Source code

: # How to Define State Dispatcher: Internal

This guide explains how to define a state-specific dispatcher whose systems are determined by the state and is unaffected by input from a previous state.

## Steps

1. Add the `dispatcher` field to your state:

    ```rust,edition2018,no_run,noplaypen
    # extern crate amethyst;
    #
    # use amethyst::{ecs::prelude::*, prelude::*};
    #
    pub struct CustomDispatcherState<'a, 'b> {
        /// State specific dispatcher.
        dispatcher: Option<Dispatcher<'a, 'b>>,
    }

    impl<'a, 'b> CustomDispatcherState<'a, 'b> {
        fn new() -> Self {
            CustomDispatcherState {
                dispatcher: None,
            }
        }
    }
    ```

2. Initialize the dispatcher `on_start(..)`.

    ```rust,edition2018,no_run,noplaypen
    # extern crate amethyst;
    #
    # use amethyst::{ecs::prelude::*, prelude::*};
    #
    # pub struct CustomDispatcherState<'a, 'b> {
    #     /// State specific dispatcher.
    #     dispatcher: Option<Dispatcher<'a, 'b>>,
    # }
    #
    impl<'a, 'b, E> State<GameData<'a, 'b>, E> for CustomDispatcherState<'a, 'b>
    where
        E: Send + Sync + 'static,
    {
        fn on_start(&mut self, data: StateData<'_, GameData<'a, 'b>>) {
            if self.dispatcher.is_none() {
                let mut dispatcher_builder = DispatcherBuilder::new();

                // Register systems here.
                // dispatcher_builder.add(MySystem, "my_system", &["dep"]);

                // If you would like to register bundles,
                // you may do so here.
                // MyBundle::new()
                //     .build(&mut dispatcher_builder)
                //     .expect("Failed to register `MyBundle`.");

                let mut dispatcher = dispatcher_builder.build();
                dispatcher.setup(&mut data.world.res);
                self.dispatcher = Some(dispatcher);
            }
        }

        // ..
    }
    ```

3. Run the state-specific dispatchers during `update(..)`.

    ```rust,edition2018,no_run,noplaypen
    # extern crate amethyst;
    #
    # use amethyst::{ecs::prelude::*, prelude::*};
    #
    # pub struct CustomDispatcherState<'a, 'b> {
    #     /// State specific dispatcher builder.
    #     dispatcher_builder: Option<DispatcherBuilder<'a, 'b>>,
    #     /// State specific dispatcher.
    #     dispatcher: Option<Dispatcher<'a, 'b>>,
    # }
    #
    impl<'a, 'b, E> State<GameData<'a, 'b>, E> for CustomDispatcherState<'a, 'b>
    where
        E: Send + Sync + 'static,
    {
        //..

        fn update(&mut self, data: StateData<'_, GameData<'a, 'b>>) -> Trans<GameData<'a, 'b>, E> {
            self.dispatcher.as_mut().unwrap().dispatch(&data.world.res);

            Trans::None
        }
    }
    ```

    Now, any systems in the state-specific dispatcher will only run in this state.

...

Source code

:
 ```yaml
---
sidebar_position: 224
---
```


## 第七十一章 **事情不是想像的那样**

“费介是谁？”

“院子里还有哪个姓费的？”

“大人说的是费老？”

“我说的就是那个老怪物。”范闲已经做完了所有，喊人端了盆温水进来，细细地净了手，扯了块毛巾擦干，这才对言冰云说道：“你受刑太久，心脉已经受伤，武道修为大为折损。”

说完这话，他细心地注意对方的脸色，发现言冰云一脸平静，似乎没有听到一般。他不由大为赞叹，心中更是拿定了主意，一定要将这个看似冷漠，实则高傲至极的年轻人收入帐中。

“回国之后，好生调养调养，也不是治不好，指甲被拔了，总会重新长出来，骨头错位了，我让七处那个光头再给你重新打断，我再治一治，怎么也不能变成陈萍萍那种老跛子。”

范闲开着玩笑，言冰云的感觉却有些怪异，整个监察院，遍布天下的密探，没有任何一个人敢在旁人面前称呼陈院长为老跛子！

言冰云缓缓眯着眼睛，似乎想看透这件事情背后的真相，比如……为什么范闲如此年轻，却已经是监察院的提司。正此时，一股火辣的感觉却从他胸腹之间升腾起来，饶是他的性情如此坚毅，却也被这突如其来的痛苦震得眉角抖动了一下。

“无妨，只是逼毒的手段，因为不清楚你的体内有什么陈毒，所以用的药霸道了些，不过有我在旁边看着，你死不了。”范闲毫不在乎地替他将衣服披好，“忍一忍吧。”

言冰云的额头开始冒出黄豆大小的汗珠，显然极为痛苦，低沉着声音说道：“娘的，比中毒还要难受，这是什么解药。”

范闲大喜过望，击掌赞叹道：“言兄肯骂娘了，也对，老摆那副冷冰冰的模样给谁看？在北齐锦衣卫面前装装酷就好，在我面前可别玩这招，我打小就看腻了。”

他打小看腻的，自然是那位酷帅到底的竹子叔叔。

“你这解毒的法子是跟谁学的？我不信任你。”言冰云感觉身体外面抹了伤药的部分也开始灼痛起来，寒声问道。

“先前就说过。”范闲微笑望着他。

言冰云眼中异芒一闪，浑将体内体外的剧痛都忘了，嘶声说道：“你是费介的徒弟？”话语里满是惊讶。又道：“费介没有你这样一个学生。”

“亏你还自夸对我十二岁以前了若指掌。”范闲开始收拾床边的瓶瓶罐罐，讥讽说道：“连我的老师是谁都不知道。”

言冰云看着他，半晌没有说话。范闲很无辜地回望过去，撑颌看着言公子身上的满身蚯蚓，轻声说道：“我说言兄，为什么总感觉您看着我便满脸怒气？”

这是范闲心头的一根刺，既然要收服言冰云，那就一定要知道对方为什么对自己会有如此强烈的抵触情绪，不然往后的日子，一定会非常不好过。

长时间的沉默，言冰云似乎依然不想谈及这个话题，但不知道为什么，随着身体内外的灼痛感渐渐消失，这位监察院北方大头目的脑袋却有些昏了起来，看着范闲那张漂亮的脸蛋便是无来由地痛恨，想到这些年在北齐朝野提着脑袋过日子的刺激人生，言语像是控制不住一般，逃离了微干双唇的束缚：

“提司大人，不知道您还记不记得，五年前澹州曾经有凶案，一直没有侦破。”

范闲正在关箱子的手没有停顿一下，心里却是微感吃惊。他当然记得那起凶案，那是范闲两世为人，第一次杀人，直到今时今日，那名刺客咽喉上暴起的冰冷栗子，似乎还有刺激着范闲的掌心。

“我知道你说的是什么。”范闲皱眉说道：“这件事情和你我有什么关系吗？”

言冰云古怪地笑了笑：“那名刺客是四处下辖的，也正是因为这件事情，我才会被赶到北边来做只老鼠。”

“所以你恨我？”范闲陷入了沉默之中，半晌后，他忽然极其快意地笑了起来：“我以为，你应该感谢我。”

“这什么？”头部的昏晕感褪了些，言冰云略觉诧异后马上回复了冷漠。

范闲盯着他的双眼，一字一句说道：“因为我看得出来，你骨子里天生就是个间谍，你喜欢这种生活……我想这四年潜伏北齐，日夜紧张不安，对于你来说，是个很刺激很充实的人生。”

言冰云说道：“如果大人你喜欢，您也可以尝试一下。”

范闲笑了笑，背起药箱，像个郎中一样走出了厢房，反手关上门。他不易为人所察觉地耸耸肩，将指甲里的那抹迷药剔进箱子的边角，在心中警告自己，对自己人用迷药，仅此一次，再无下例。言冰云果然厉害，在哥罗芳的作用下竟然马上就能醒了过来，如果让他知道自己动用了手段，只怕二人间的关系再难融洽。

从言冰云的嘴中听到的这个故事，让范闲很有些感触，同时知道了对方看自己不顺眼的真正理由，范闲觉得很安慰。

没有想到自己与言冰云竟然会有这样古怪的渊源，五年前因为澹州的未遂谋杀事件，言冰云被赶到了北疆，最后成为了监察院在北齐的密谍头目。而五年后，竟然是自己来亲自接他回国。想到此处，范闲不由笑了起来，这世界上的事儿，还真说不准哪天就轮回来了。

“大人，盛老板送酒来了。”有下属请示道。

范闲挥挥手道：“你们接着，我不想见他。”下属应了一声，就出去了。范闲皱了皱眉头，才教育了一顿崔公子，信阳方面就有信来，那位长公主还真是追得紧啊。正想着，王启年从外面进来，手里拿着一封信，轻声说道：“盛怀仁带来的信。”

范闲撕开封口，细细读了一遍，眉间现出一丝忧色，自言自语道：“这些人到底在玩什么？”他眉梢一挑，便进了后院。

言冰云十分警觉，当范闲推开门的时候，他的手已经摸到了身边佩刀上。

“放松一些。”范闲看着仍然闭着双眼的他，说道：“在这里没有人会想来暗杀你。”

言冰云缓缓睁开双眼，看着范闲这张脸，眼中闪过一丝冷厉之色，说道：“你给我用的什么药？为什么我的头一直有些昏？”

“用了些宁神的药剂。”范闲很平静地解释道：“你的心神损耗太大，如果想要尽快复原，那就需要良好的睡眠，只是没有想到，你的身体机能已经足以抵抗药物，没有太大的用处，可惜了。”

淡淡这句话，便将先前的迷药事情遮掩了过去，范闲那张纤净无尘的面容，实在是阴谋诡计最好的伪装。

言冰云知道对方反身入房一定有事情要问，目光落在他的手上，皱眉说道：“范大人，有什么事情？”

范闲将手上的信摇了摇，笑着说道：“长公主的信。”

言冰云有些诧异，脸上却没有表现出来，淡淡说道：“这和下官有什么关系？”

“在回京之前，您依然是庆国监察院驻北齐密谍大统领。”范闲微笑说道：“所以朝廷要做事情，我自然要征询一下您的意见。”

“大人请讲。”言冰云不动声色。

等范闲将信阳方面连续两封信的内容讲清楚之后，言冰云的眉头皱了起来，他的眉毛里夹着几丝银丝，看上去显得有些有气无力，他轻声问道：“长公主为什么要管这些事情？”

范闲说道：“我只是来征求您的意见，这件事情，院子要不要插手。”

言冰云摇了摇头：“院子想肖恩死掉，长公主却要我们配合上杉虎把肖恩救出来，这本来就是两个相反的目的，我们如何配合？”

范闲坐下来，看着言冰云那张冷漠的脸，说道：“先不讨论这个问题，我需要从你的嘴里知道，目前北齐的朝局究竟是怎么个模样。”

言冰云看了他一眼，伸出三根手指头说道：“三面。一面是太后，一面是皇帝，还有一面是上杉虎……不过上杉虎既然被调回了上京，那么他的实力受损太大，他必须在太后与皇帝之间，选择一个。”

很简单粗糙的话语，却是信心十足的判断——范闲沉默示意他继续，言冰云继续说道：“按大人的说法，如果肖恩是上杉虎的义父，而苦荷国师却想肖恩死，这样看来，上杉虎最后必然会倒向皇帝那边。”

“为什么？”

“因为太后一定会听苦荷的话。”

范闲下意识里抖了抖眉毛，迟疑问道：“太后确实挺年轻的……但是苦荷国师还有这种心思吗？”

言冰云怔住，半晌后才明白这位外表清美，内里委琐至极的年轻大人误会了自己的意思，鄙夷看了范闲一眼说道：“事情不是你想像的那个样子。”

### Task details:
Proceeding from the line containing "言冰云知道对方反身入房一定有" through the line containing "范闲坐下来，看着言冰云那张冷", transcribe the lines above exactly, both end lines included.

### Task answer:
言冰云知道对方反身入房一定有事情要问，目光落在他的手上，皱眉说道：“范大人，有什么事情？”

范闲将手上的信摇了摇，笑着说道：“长公主的信。”

言冰云有些诧异，脸上却没有表现出来，淡淡说道：“这和下官有什么关系？”

“在回京之前，您依然是庆国监察院驻北齐密谍大统领。”范闲微笑说道：“所以朝廷要做事情，我自然要征询一下您的意见。”

“大人请讲。”言冰云不动声色。

等范闲将信阳方面连续两封信的内容讲清楚之后，言冰云的眉头皱了起来，他的眉毛里夹着几丝银丝，看上去显得有些有气无力，他轻声问道：“长公主为什么要管这些事情？”

范闲说道：“我只是来征求您的意见，这件事情，院子要不要插手。”

言冰云摇了摇头：“院子想肖恩死掉，长公主却要我们配合上杉虎把肖恩救出来，这本来就是两个相反的目的，我们如何配合？”

范闲坐下来，看着言冰云那张冷漠的脸，说道：“先不讨论这个问题，我需要从你的嘴里知道，目前北齐的朝局究竟是怎么个模样。”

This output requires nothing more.